The death of György Ligeti on June 12 breaks another link to the uniquely dynamic artistic aesthetic of the 20th century. Ligeti was a brilliant composer who wrote music that will delight and fascinate future generations, but his life work is profoundly enhanced by his remarkable biography.

Ligeti was born in Romania in 1923 to Hungarian parents. The heroes of his youth were Bartk and Kodály, and few young Hungarian musicians failed to fall under their mighty sway. Ligeti's Budapest education was intense and powerful. The influence of Bartk's folk music research and his withering rhythmic signature, and of Kodály's vibrant vocal work remained with the composer to the end.

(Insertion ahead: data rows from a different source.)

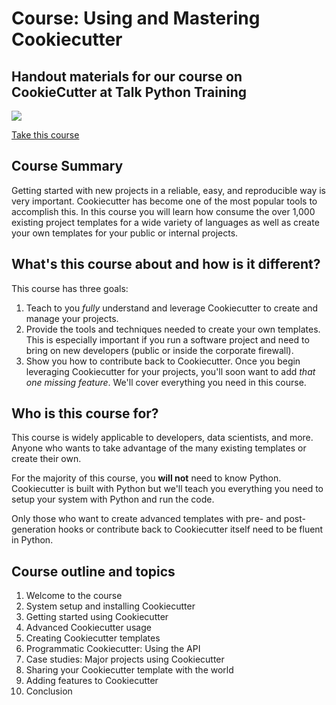 # Course: Using and Mastering Cookiecutter

## Handout materials for our course on CookieCutter at Talk Python Training

[![](https://raw.githubusercontent.com/mikeckennedy/cookiecutter-course/master/readme_resources/cookiecutter-course-sm-play.png?token=AB8PaZXF1TiEAIjUpRDZ0HqaTkl3OLz5ks5YxYYkwA%3D%3D)](https://training.talkpython.fm/courses/explore_cookiecutter_course/using-and-mastering-cookiecutter-templates-for-project-creation)

[Take this course](https://training.talkpython.fm/courses/explore_cookiecutter_course/using-and-mastering-cookiecutter-templates-for-project-creation)

## Course Summary

Getting started with new projects in a reliable, easy, and reproducible way is very important. Cookiecutter has become one of the most popular tools to accomplish this. In this course you will learn how consume the over 1,000 existing project templates for a wide variety of languages as well as create your own templates for your public or internal projects.

## What's this course about and how is it different?

This course has three goals:

1. Teach to you *fully* understand and leverage Cookiecutter to create and manage your projects.
2. Provide the tools and techniques needed to create your own templates. This is especially important if you run a software project and need to bring on new developers (public or inside the corporate firewall).
3. Show you how to contribute back to Cookiecutter. Once you begin leveraging Cookiecutter for your projects, you'll soon want to add *that one missing feature*. We'll cover everything you need in this course.

## Who is this course for?

This course is widely applicable to developers, data scientists, and more. Anyone who wants to take advantage of the many existing templates or create their own.

For the majority of this course, you **will not** need to know Python. Cookiecutter is built with Python but we'll teach you everything you need to setup your system with Python and run the code.

Only those who want to create advanced templates with pre- and post-generation hooks or contribute back to Cookiecutter itself need to be fluent in Python.

## Course outline and topics

1. Welcome to the course
2. System setup and installing Cookiecutter
3. Getting started using Cookiecutter
4. Advanced Cookiecutter usage
5. Creating Cookiecutter templates
6. Programmatic Cookiecutter: Using the API
7. Case studies: Major projects using Cookiecutter
8. Sharing your Cookiecutter template with the world
9. Adding features to Cookiecutter
10. Conclusion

In 1943, Ligeti, who was Jewish, was sent to a German forced labor camp. All of his immediate family, except his mother, were murdered by the Germans. Like all Eastern European artists, Ligeti then faced the cruel irony of witnessing one tyranny replaced by another. When he was still living in Hungary under communist rule, the traditions of his youth were his refuge. The bulk of his luminous folk material was written at this time, from 1946 to 1956, when music, as well as all other forms of expression, were severely proscribed. In this perverse world, the music of Debussy and Stravinsky were considered reactionary and strictly forbidden. Even the music of Bartk, the national hero, was largely unheard.

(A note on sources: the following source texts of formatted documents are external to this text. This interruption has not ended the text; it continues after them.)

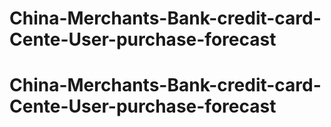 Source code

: # China-Merchants-Bank-credit-card-Cente-User-purchase-forecast
# China-Merchants-Bank-credit-card-Cente-User-purchase-forecast
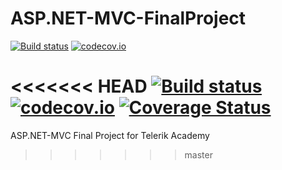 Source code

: # ASP.NET-MVC-FinalProject

[![Build status](https://ci.appveyor.com/api/projects/status/3pebesusknx35m7n/branch/master?svg=true)](https://ci.appveyor.com/project/mpenchev86/asp-net-mvc-finalproject/branch/master)
[![codecov.io](https://codecov.io/github/mpenchev86/ASP.NET-MVC-FinalProject/coverage.svg?branch=master)](https://codecov.io/github/mpenchev86/ASP.NET-MVC-FinalProject?branch=master)

<<<<<<< HEAD
[![Build status](https://ci.appveyor.com/api/projects/status/3pebesusknx35m7n?svg=true)](https://ci.appveyor.com/project/mpenchev86/asp-net-mvc-finalproject)
[![codecov.io](https://codecov.io/github/mpenchev86/ASP.NET-MVC-FinalProject/coverage.svg?branch=ci-settings)](https://codecov.io/github/mpenchev86/ASP.NET-MVC-FinalProject?branch=ci-settings)
[![Coverage Status](https://coveralls.io/repos/github/mpenchev86/ASP.NET-MVC-FinalProject/badge.svg?branch=ci-settings)](https://coveralls.io/github/mpenchev86/ASP.NET-MVC-FinalProject?branch=ci-settings)
=======
ASP.NET-MVC Final Project for Telerik Academy
>>>>>>> master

In 1956, after the vicious suppression of Hungary's rebellion by Russian tanks, Ligeti and his wife walked through the Iron Curtain to begin a new life in the West. For Ligeti, the totally new world of atonality and serialism was a revelation, and he delved into these forms like a child let loose in a candy store. His music immediately took on the strident profile of the Darmstadt, Germany school, as he produced spiky, dynamic material that rivaled the leader of that scene, Karlheinz Stockhausen.

Ligeti, unlike so many of his colleagues in his new world, never became a dogmatist. He developed a singular voice that was, perhaps antidotally to his dark life experiences, often buoyant, playful and filled with wonder. So much of his late music, much of it for large ensembles, wore a delightful smile. He is best known to general audiences for the music that Stanley Kubrick used for several movies, most famously, 2001: A Space Odyssey. But there is a huge, remarkably varied world beyond that; explore it.